Plain-text document sources:
==========
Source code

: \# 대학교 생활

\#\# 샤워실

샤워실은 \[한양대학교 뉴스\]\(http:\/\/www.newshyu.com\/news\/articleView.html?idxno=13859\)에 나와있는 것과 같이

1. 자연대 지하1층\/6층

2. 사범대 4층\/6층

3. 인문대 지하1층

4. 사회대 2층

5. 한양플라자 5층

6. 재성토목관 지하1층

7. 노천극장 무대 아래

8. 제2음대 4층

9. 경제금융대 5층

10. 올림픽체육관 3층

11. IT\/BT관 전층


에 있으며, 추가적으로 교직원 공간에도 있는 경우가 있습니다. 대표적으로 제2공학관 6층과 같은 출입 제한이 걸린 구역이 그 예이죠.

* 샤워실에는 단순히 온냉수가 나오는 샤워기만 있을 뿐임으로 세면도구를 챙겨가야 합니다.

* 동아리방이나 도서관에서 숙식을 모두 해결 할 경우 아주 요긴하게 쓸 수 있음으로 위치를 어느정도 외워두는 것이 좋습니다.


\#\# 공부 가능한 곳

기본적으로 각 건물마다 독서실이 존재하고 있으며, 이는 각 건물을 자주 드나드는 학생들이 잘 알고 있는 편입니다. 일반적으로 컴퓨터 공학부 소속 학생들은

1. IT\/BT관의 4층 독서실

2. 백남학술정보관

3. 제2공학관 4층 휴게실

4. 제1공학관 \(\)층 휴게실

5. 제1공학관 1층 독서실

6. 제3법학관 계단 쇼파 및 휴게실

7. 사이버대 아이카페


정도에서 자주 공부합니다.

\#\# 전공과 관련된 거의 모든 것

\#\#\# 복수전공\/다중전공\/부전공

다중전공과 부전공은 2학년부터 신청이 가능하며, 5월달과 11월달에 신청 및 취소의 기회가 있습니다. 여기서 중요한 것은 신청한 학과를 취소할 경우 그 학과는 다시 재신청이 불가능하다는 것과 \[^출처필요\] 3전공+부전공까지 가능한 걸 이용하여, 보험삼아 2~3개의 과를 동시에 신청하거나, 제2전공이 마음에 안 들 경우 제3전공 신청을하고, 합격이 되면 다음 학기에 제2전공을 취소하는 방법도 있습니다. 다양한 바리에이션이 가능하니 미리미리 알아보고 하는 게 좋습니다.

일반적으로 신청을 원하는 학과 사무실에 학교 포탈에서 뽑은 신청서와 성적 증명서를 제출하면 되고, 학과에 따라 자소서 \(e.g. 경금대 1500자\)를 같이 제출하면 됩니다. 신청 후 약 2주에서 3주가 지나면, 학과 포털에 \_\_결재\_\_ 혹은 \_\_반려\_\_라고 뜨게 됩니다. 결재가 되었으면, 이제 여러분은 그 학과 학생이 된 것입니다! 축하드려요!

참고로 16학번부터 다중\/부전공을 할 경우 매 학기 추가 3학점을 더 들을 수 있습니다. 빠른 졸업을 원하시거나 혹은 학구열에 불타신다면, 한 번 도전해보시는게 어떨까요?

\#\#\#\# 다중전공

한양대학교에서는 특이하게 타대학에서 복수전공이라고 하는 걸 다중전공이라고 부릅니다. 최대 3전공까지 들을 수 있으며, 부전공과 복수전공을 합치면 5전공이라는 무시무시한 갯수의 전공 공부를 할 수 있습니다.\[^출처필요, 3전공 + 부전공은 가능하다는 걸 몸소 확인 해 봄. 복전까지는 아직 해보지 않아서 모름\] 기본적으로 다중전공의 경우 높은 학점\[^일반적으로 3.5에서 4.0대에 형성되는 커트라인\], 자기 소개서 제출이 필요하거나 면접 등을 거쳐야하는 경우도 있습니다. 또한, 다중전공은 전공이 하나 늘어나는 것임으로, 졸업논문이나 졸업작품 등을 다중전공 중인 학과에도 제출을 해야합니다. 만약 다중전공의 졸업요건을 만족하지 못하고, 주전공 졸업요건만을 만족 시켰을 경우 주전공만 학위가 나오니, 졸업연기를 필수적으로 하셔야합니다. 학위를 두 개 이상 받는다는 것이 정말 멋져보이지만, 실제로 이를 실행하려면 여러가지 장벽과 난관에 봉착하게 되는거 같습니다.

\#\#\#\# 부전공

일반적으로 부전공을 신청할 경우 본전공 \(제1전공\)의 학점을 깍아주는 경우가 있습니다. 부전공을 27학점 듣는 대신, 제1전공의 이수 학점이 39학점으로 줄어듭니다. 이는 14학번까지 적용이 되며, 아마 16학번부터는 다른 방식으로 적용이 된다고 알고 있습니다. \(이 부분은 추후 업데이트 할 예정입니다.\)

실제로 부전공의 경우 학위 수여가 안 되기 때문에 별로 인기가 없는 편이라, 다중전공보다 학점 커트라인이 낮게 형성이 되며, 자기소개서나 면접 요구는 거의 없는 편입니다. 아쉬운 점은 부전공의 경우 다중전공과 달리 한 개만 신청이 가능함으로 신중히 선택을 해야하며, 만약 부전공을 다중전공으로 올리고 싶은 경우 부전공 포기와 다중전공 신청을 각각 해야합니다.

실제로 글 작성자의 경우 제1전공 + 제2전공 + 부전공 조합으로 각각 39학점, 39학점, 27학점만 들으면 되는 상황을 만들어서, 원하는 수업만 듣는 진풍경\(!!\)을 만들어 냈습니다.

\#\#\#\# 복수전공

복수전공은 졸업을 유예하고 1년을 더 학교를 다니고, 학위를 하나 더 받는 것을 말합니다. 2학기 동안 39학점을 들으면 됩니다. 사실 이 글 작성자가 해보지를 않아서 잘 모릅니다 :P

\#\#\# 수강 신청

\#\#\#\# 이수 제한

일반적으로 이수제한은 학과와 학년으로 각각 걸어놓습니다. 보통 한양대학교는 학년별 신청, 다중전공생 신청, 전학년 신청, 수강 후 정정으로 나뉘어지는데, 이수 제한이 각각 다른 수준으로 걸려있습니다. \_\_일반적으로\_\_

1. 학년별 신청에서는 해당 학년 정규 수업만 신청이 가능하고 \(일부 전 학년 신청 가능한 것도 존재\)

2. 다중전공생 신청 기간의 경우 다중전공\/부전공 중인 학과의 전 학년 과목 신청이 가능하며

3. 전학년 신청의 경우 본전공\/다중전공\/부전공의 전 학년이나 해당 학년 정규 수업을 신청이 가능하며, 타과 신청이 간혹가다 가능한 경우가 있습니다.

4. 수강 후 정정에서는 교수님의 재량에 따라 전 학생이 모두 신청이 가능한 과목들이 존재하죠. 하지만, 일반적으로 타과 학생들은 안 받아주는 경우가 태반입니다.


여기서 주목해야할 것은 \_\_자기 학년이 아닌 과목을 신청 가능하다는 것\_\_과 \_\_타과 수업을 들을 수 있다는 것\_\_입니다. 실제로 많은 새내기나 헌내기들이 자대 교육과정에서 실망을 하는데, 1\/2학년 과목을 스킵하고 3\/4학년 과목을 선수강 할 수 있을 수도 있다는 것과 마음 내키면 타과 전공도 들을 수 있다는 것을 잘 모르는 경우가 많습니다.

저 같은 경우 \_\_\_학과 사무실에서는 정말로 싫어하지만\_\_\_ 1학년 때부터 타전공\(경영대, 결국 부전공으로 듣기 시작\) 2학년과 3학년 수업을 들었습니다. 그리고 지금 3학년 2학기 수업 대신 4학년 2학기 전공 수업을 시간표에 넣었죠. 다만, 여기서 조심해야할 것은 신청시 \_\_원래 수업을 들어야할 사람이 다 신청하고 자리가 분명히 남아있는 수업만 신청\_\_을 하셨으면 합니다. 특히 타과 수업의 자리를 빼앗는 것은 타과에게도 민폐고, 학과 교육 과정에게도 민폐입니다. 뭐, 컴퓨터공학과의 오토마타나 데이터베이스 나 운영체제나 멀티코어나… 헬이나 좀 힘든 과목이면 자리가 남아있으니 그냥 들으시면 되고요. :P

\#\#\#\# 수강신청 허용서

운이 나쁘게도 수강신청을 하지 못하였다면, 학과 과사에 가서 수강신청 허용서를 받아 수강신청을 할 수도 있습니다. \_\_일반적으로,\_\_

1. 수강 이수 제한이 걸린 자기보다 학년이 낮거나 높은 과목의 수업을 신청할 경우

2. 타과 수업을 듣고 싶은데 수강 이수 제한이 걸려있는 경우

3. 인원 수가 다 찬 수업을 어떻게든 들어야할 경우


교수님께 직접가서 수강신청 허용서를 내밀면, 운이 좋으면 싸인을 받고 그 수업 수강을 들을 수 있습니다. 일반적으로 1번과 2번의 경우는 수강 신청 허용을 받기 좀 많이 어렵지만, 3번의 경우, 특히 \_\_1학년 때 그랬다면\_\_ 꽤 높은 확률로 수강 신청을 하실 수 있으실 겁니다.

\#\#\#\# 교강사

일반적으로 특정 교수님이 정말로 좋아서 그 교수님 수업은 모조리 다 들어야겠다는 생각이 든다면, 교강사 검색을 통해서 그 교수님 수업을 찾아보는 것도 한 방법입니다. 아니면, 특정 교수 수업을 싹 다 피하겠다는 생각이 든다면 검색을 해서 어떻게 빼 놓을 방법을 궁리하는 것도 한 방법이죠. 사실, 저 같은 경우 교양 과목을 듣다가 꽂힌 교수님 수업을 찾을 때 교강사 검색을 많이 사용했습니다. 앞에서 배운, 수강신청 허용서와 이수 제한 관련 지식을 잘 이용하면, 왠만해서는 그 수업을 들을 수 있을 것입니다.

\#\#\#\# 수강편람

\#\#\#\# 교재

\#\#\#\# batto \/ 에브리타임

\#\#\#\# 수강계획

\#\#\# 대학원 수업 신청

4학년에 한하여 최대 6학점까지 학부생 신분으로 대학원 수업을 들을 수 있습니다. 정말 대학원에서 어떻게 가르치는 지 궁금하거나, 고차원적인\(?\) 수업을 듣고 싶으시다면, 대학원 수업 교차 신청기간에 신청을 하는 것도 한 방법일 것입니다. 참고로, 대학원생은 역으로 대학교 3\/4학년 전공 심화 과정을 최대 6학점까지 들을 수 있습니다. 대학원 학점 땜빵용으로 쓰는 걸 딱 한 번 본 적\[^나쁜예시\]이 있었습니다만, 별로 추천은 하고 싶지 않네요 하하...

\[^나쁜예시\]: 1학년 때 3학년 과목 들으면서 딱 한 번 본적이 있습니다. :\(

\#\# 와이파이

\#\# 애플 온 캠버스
==========
_EXERCISE BRIEF_: Your answer should be all lines from the data that contain "편입니다".

_EXERCISE OUTPUT_:
기본적으로 각 건물마다 독서실이 존재하고 있으며, 이는 각 건물을 자주 드나드는 학생들이 잘 알고 있는 편입니다. 일반적으로 컴퓨터 공학부 소속 학생들은
실제로 부전공의 경우 학위 수여가 안 되기 때문에 별로 인기가 없는 편이라, 다중전공보다 학점 커트라인이 낮게 형성이 되며, 자기소개서나 면접 요구는 거의 없는 편입니다. 아쉬운 점은 부전공의 경우 다중전공과 달리 한 개만 신청이 가능함으로 신중히 선택을 해야하며, 만약 부전공을 다중전공으로 올리고 싶은 경우 부전공 포기와 다중전공 신청을 각각 해야합니다.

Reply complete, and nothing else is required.